Dearest Readers,

Today I am going to do a play reading at a Seniors’ Residence in Westmount, the chi-chi Anglophone section of Montreal. The reading is part of a program sponsored by the Playwrights Guild of Canada and the Canada Council for the Arts, which allows community audiences access to playwrights and their work and provides the playwright with a decent honorarium. It’s a great gig.

This particular venue is a place I hold very dear to my heart because I used to work there. Each week on a Monday night I would spend an hour with the residents reading a play. Actually, they would read the play and I would facilitate. As in, “Mildred, would you read Juliet? And Harold, would you now read Romeo?”

It was a joy to listen to these elders read characters from Shakespeare to Tennessee Williams. I kept the position for over 2 years and it opened the door to another job I landed at a nursing home. For awhile I thought I might give up life in the theatre to serve the elderly. I was good at it and found it very fulfilling. Then I got a gig at Stratford. That changed everything.

This morning, as I was trying to choose what to read to the residents I was struck (not for the first time — I’ve had to select excerpts before for a similar gig) by the challenging nature of my work. I write about characters who have experienced trauma and are in the process of finding the Way Out. Maybe not the best subject matter for afternoon tea with the old folks.
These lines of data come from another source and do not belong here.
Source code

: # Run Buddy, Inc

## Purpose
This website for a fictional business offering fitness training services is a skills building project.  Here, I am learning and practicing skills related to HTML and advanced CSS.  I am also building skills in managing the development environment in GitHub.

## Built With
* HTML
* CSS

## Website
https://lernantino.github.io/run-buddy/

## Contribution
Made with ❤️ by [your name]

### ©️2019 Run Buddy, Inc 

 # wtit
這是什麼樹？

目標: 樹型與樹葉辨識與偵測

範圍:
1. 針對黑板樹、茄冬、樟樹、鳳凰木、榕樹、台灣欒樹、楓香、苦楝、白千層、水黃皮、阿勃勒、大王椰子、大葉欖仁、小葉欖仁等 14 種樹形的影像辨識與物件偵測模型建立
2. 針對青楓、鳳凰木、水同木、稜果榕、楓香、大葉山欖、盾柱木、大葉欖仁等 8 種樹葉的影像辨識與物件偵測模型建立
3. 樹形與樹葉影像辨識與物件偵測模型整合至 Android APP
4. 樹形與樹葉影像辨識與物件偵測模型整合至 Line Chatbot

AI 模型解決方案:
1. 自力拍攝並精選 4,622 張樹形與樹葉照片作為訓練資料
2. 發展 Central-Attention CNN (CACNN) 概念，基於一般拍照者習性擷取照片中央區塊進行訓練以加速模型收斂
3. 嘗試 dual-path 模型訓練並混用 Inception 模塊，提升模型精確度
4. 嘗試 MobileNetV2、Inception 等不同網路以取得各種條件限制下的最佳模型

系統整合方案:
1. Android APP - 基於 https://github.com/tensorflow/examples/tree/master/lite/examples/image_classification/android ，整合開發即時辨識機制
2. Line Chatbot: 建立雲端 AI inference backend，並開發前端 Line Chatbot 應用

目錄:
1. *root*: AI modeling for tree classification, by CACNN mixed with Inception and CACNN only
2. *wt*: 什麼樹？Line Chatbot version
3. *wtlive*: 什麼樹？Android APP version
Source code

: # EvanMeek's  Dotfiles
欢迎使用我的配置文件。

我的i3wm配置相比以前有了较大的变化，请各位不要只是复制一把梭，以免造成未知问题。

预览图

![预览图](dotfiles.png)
And yet “old folks” have lived a long time. They’ve seen a lot of things. My brain says, “Oh no, this will shock them,” but am I not underestimating their experience? At the same time I would like them to enjoy themselves. I don’t want the experience to be too dark. So the passages I ended up choosing are both (somewhat) challenging and uplifting.

What I remember most about spending time with the elderly is that they have a lot to teach me. I may be going in there to give them a reading but I’m pretty convinced I’m going to come out of there with a learning.

Inspiring Message of the Day: When I look at an old person do I see the whole life or do I simply see the “old”? Today I will stay open to learning something from an elder.